Task details
Which lines below hold the word "https"? Report each one.

Records for this exercise
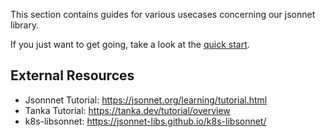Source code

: This section contains guides for various usecases concerning our jsonnet library.

If you just want to get going, take a look at the [quick start](quickstart.md).

## External Resources

- Jsonnnet Tutorial: <https://jsonnet.org/learning/tutorial.html>
- Tanka Tutorial: <https://tanka.dev/tutorial/overview>
- k8s-libsonnet: <https://jsonnet-libs.github.io/k8s-libsonnet/>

Solution
- Jsonnnet Tutorial: <https://jsonnet.org/learning/tutorial.html>
- Tanka Tutorial: <https://tanka.dev/tutorial/overview>
- k8s-libsonnet: <https://jsonnet-libs.github.io/k8s-libsonnet/>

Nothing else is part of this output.